Palabras clave: Cultura. Grupo. Psicosociología. Espectáculo.


 

 

1. INTRODUÇÃO

Italo Calvino, no livro Cidades invisíveis, apresenta Irene, uma cidade que não se pode conhecer vendo de fora. "A cidade de quem passa sem entrar é uma; é outra para quem é aprisionado e não sai mais dali;" (Calvino, 2005, p. 115). Essa cidade, como várias outras cidades fantásticas contadas pelo autor, é muito interessante, "[...] todos olham para baixo e falam de Irene".

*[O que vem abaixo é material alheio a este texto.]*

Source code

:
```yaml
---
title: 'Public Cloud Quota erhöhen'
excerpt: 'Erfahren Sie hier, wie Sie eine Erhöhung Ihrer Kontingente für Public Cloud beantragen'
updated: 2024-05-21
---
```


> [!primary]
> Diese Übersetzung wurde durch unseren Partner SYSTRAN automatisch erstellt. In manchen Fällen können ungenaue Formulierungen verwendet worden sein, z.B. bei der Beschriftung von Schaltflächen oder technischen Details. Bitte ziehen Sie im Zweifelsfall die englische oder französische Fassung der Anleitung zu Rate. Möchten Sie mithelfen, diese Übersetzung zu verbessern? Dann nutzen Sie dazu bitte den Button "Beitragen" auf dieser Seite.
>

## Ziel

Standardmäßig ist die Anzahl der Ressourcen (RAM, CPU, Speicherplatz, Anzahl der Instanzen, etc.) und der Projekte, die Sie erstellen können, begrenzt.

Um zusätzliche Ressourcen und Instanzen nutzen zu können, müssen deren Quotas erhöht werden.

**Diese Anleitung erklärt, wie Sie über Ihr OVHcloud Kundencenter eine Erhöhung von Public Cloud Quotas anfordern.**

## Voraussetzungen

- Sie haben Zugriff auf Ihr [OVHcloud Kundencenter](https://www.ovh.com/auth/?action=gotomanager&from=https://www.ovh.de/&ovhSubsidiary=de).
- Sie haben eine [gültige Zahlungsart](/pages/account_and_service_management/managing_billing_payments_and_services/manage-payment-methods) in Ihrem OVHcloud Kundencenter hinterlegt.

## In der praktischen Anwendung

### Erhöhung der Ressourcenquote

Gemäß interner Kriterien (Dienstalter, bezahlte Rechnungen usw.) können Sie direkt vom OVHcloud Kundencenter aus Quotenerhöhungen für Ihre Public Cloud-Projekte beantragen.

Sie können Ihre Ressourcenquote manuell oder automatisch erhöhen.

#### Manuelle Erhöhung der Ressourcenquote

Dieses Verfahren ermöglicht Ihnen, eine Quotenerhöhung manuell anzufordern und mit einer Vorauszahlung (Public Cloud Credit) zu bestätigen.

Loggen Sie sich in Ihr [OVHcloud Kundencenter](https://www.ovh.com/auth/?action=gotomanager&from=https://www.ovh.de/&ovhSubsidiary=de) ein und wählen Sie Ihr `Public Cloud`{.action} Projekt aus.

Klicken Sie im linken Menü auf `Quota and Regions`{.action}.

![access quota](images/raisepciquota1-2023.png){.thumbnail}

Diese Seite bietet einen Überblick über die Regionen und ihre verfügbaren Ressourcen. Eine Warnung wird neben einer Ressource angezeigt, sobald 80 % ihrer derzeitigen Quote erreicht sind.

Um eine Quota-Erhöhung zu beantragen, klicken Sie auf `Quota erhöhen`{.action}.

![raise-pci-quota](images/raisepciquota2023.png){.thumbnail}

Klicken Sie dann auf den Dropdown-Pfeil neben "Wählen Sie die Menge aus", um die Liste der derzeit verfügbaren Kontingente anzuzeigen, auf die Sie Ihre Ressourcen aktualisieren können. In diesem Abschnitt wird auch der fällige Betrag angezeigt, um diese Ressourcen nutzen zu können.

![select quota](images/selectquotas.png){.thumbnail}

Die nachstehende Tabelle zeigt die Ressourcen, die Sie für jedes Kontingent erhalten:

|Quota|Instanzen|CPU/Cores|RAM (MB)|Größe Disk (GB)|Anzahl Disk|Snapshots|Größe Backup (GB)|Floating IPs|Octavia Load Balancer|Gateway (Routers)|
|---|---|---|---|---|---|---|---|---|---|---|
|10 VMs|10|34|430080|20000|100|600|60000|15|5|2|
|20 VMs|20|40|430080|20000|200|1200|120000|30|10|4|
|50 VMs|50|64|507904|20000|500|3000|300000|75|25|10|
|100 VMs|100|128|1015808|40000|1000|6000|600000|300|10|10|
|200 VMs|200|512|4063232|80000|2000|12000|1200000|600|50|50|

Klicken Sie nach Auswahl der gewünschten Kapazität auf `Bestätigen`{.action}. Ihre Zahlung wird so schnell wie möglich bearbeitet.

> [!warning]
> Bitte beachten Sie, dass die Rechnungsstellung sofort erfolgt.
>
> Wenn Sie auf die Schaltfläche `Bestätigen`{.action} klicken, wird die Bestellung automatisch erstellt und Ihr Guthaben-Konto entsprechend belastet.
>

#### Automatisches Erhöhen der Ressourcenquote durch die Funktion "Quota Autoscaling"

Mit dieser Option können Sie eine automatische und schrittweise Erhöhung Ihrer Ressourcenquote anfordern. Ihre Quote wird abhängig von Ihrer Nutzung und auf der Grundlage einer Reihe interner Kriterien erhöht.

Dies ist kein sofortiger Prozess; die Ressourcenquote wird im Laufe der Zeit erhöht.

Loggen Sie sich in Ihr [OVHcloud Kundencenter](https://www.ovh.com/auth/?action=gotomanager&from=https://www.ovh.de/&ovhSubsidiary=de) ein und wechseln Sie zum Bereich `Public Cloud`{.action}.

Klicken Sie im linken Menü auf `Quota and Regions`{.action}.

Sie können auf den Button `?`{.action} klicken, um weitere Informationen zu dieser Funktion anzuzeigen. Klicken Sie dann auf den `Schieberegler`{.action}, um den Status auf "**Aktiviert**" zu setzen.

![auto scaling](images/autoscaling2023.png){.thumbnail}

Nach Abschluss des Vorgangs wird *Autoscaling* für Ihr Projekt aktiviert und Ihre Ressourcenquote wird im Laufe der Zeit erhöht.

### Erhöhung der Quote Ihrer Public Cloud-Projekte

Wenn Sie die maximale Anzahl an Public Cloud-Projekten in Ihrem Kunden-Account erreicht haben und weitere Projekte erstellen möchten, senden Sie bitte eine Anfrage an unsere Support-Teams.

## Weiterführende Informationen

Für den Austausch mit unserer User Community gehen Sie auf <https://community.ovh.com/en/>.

Este texto parte de uma experiência de pesquisa cujo objetivo é refletir sobre os processos de inserção de grupos culturais na lógica da espetacularização, bem como sobre o lugar do palco e da visibilidade, dos financiamentos das leis de incentivo à cultura e do reconhecimento que daí resulta. Tal como a cidade Irene, esse lugar mostra-se luminoso e desejado, revelando ao mesmo tempo seu potencial de aprisionamento.

Este é, também, um texto-convite. Falar da pesquisa e da psicossociologia é tocar naquilo que reverbera constantemente. As escolhas teóricas são atravessadas pelos afetos que mobilizam o pesquisador, o qual "está engajado nas questões que lhe atraíram a atenção, está sempre engajado, de forma profunda e muitas vezes inconsciente, naquilo que executa". (Queiroz, 2008, p. 15). O trabalho com o método de História de vida1 e com metodologias que exigem a criação de vínculos entre pesquisador e sujeitos pesquisados impõe a necessidade de perscrutar o inconsciente, as escolhas, as intencionalidades, para poder prosseguir e enfrentar os desafios próprios da pesquisa qualitativa. Isso não significa que em outras pesquisas o inconsciente do pesquisador não esteja presente, mas que o espaço para sua negação ou desconsideração pode ser uma realidade.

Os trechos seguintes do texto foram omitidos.